= EXERCISE AIM =
Where an entry holds an image, skip the image but reproduce the rest word for word.

[Data entries]
= = = =

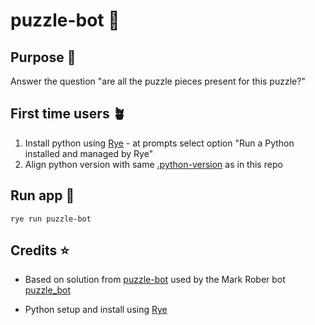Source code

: # puzzle-bot 🧩

## Purpose 💖

Answer the question "are all the puzzle pieces present for this puzzle?"

## First time users 🪴

1. Install python using [Rye](https://rye.astral.sh/) - at prompts select option "Run a Python installed and managed by Rye"
1. Align python version with same [.python-version](.python-version) as in this repo

## Run app 🚀

```
rye run puzzle-bot
```

## Credits ⭐️

- Based on solution from [puzzle-bot](https://github.com/roksenhorn/puzzle-bot) used by the Mark Rober bot [puzzle_bot](https://github.com/markroberyoutube/puzzle_bot)

- Python setup and install using [Rye](https://rye.astral.sh/)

= = = =

= EXERCISE ANSWER =
Source code

: # puzzle-bot 🧩

## Purpose 💖

Answer the question "are all the puzzle pieces present for this puzzle?"

## First time users 🪴

1. Install python using [Rye](https://rye.astral.sh/) - at prompts select option "Run a Python installed and managed by Rye"
1. Align python version with same [.python-version](.python-version) as in this repo

## Run app 🚀

```
rye run puzzle-bot
```

## Credits ⭐️

- Based on solution from [puzzle-bot](https://github.com/roksenhorn/puzzle-bot) used by the Mark Rober bot [puzzle_bot](https://github.com/markroberyoutube/puzzle_bot)

- Python setup and install using [Rye](https://rye.astral.sh/)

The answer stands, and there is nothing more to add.